“Would America be just like he’d imagined it? Along with the rest of the world, Robert had lived under a rain of American images most of his life. Perhaps the place had already been imagined for him and he wouldn’t be able to see anything at all.
“The first impression that came his way, while the plane was still on the ground at Heathrow, was a sense of hysterical softness. The flow of passengers up the aisle was blocked by a red-haired woman sagging at the knees under her own weight.
“‘I cannot go there. I cannot get in there,’ she panted. ‘Linda wants me to sit by the window, but I cannot fit in there.’
“‘Get in there, Linda,’ said the enormous father of the family.
“‘Dad!’ said Linda, whose size spoke for itself.
“That certainly seemed typical of something he had seen before in London’s tourist spots: a special kind of tender American obesity; not the hard-won fat of a gourmet, or the juggernaut body of a truck driver, but the apprehensive fat of people who had decided to become their own airbag systems in a dangerous world. What if their bus was hijacked by a psychopath who hadn’t brought any peanuts? Better have some now. If there was going to be a terrorist incident, why go hungry on top of everything else?
“Eventually, the Airbags dented themselves into their seats. Robert had never seen such vague faces, mere sketches on the immensity of their bodies. Even the father’s relatively protuberant features looked like the remnants of a melted candle. As she squeezed into her aisle seat, Mrs. Airbag turned to the long queue of obstructed passengers, a brown smudge of tiredness radiating from her faded hazel eyes.
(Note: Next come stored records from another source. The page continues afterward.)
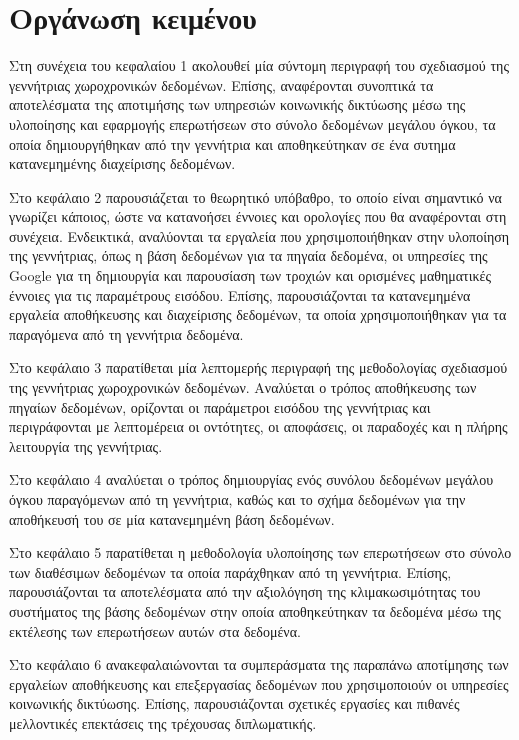 \section{Οργάνωση κειμένου}

Στη συνέχεια του κεφαλαίου 1 ακολουθεί μία σύντομη περιγραφή του σχεδιασμού της γεννήτριας χωροχρονικών δεδομένων. Επίσης, αναφέρονται συνοπτικά τα 
αποτελέσματα της αποτιμήσης των υπηρεσιών κοινωνικής δικτύωσης μέσω της υλοποίησης και εφαρμογής επερωτήσεων στο σύνολο δεδομένων μεγάλου όγκου, 
τα οποία δημιουργήθηκαν από την γεννήτρια και αποθηκεύτηκαν σε ένα συτημα κατανεμημένης διαχείρισης δεδομένων.

Στο κεφάλαιο 2 παρουσιάζεται το θεωρητικό υπόβαθρο, το οποίο είναι σημαντικό να γνωρίζει κάποιος, ώστε να κατανοήσει έννοιες και ορολογίες που θα αναφέρονται 
στη συνέχεια. Ενδεικτικά, αναλύονται τα εργαλεία που χρησιμοποιήθηκαν στην υλοποίηση της γεννήτριας, όπως η βάση \linebreak δεδομένων για τα πηγαία δεδομένα, 
οι υπηρεσίες της Google για τη δημιουργία και παρουσίαση των τροχιών και ορισμένες μαθηματικές έννοιες για τις παραμέτρους εισόδου. Επίσης, 
παρουσιάζονται τα κατανεμημένα εργαλεία αποθήκευσης και διαχείρισης δεδομένων, τα οποία χρησιμοποιήθηκαν για τα παραγόμενα από τη γεννήτρια δεδομένα. 

Στο κεφάλαιο 3 παρατίθεται μία λεπτομερής περιγραφή της μεθοδολογίας σχεδιασμού της \linebreak γεννήτριας χωροχρονικών δεδομένων. Αναλύεται ο τρόπος αποθήκευσης των πηγαίων 
δεδομένων, ορίζονται οι παράμετροι εισόδου της γεννήτριας και περιγράφονται με λεπτομέρεια οι οντότητες, οι αποφάσεις, οι παραδοχές και η πλήρης λειτουργία της 
γεννήτριας. 

Στο κεφάλαιο 4 αναλύεται ο τρόπος δημιουργίας ενός συνόλου δεδομένων μεγάλου όγκου \linebreak παραγόμενων από τη γεννήτρια, καθώς και το σχήμα δεδομένων για την αποθήκευσή του 
σε μία κατανεμημένη βάση δεδομένων. 

Στο κεφάλαιο 5 παρατίθεται η μεθοδολογία υλοποίησης των επερωτήσεων στο σύνολο των \linebreak διαθέσιμων δεδομένων τα οποία παράχθηκαν από τη γεννήτρια. Επίσης, 
παρουσιάζονται τα \linebreak αποτελέσματα από την αξιολόγηση της κλιμακωσιμότητας του συστήματος της βάσης δεδομένων στην οποία αποθηκεύτηκαν τα δεδομένα μέσω 
της εκτέλεσης των επερωτήσεων αυτών στα δεδομένα. 

Στο κεφάλαιο 6 ανακεφαλαιώνονται τα συμπεράσματα της παραπάνω αποτίμησης των εργαλείων αποθήκευσης και επεξεργασίας δεδομένων που χρησιμοποιούν 
οι υπηρεσίες κοινωνικής δικτύωσης. Επίσης, παρουσιάζονται σχετικές εργασίες και πιθανές 
μελλοντικές επεκτάσεις της τρέχουσας \linebreak διπλωματικής.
“‘Thank you for your patience,’ she groaned.
“‘It’s sweet of her to thank us for something we haven’t given her,’ said Robert’s father. ‘Perhaps I should thank her for her agility.’
“Robert’s mother gave him a warning look. It turned out they were in the row behind the Airbags.
“‘You’re going to have to put the armrests down for takeoff,’ Linda’s father warned her.
“‘Mom and me are sharing these seats,’ giggled Linda. ‘Our tushes are expanding!’
“Robert peeped through the gap in the seats. He didn’t see how they were going to get the armrests down.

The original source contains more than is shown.